Although it can now challenging to start a regular exercise routine at any age, it can be even harder to commit to a program as you get older. Health problems, aches and pains or concerns about injuries or falls may discourage you. Maybe you’ve never exercised before and have no clue where to begin, think you’re too old or frail or can’t live up to the standards you set when you were younger. Maybe you just think exercise is boring and have never enjoyed it. 

The truth is you can gain benefits from adding more movement and activity to your life, even in small ways. It’s never too late to get your body moving to boost your health, outlook and improve how you age. 

Here are six myth-busters about activity and aging:

Myth 1: There’s no point to exercising. I’m going to get old anyway.

Fact: Regular physical activity helps you look and feel younger and stay independent longer. It also lowers your risk for a variety of conditions, including Alzheimer’s and dementia, heart disease, diabetes, certain cancers, high blood pressure and obesity. And the mood benefits of exercise can be just as great at 70 or 80 as they were at 20 or 30.
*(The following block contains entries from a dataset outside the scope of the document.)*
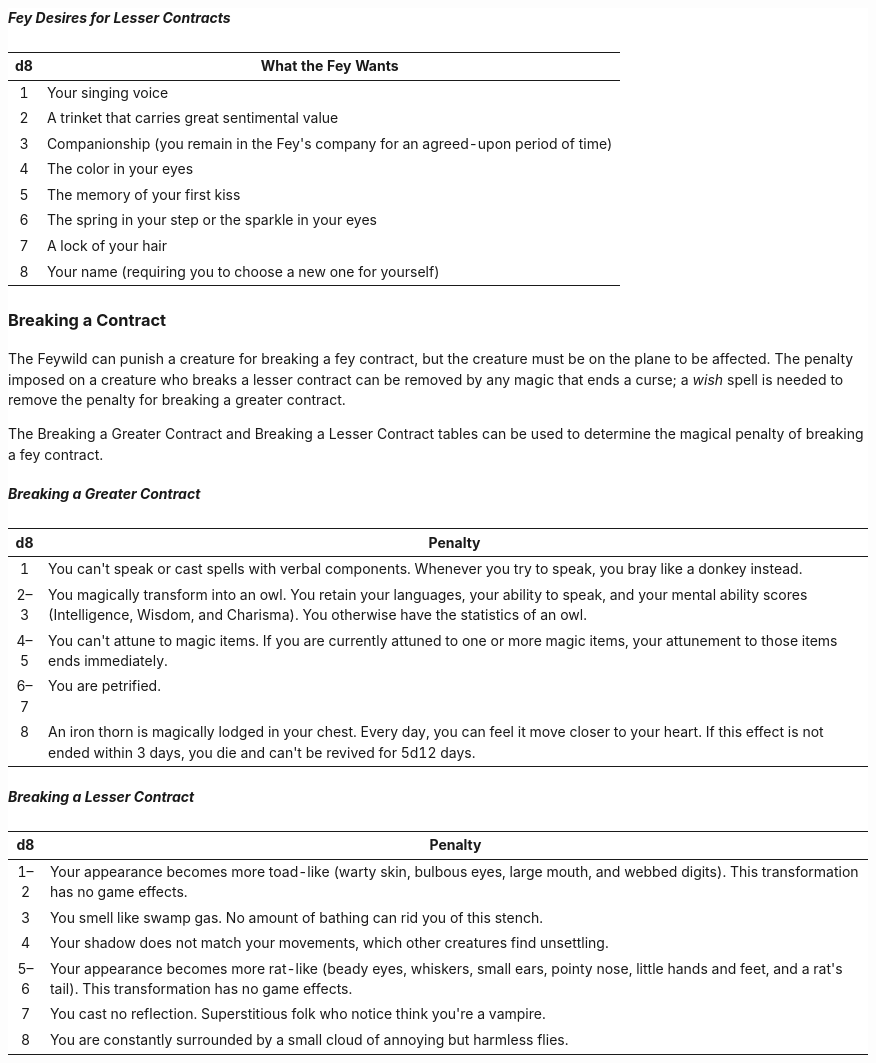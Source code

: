 ##### Fey Desires for Lesser Contracts
|  d8 | What the Fey Wants                                                                |
|:---:|-----------------------------------------------------------------------------------|
|  1  | Your singing voice                                                                |
|  2  | A trinket that carries great sentimental value                                    |
|  3  | Companionship (you remain in the Fey's company for an agreed-upon period of time) |
|  4  | The color in your eyes                                                            |
|  5  | The memory of your first kiss                                                     |
|  6  | The spring in your step or the sparkle in your eyes                               |
|  7  | A lock of your hair                                                               |
|  8  | Your name (requiring you to choose a new one for yourself)                        |

### Breaking a Contract

The Feywild can punish a creature for breaking a fey contract, but the creature must be on the plane to be affected. The penalty imposed on a creature who breaks a lesser contract can be removed by any magic that ends a curse; a *wish* spell is needed to remove the penalty for breaking a greater contract.

The Breaking a Greater Contract and Breaking a Lesser Contract tables can be used to determine the magical penalty of breaking a fey contract.

##### Breaking a Greater Contract
|  d8 | Penalty                                                                                                                                                                                                  |
|:---:|----------------------------------------------------------------------------------------------------------------------------------------------------------------------------------------------------------|
|  1  | You can't speak or cast spells with verbal components. Whenever you try to speak, you bray like a donkey instead.                                                                                        |
| 2–3 | You magically transform into an owl. You retain your languages, your ability to speak, and your mental ability scores (Intelligence, Wisdom, and Charisma). You otherwise have the statistics of an owl. |
| 4–5 | You can't attune to magic items. If you are currently attuned to one or more magic items, your attunement to those items ends immediately.                                                               |
| 6–7 | You are petrified.                                                                                                                                                                                       |
|  8  | An iron thorn is magically lodged in your chest. Every day, you can feel it move closer to your heart. If this effect is not ended within 3 days, you die and can't be revived for 5d12 days.            |

##### Breaking a Lesser Contract
|  d8 | Penalty                                                                                                                                                                  |
|:---:|--------------------------------------------------------------------------------------------------------------------------------------------------------------------------|
| 1–2 | Your appearance becomes more toad-like (warty skin, bulbous eyes, large mouth, and webbed digits). This transformation has no game effects.                              |
|  3  | You smell like swamp gas. No amount of bathing can rid you of this stench.                                                                                               |
|  4  | Your shadow does not match your movements, which other creatures find unsettling.                                                                                        |
| 5–6 | Your appearance becomes more rat-like (beady eyes, whiskers, small ears, pointy nose, little hands and feet, and a rat's tail). This transformation has no game effects. |
|  7  | You cast no reflection. Superstitious folk who notice think you're a vampire.                                                                                            |
|  8  | You are constantly surrounded by a small cloud of annoying but harmless flies.                                                                                           |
Myth 2: Exercise puts me at risk of falling down.

Fact: Regular exercise builds strength and stamina, preventing loss of bone mass, improving balance and reducing the risk of falling.

Myth 3: It’s too frustrating. I’ll never be the athlete I once was.

Fact: Changes in hormones, metabolism, bone density and muscle mass mean that strength and performance levels inevitably decline with age, but that doesn’t mean you can no longer derive a sense of achievement from physical activity or improvise your health. Set goals appropriate for your age. Remember, a sedentary lifestyle takes a much great toll on athletic ability than biological aging. 

Myth 4: I’m too old to start exercising.

Fact: You’re never too old to get moving and improve your health! Actually, adults who become active later in life often show greater physical and mental improvements than their younger counterparts. If you’ve never exercised before or it’s been a while, you won’t be encumbered by the same sports injuries that many regular exercisers experience in later life. Just begin with gentle activities and build up from there.

Myth 5: I can’t exercise because I’m disabled.

Fact: Chair-bound people face special challenge, but can lift light weights, stretch and do chair aerobics, chair yoga, and chair Tai Chi to increase their range of motion, improve muscle tone and flexibility and promote cardiovascular health. Many swimming pools offer access to wheelchair users.

Myth 6: I’m too weak or have too many aches and pains.

Fact: Getting moving can help you manage pain and improve your strength and self-confidence. Many older people find that regular activity not only helps stem the decline in strength and vitality that comes with agree but actually improves it. 

Now that there are no more excuses, grab a friend and go for a walk! Join in an exercise class for seniors, try a yoga or barre class or go for a swim. Most importantly, always consult your doctor before beginning any new exercise program, especially if you have a predicting condition. More than likely, your doctor will be thrilled to help you find just the program for you.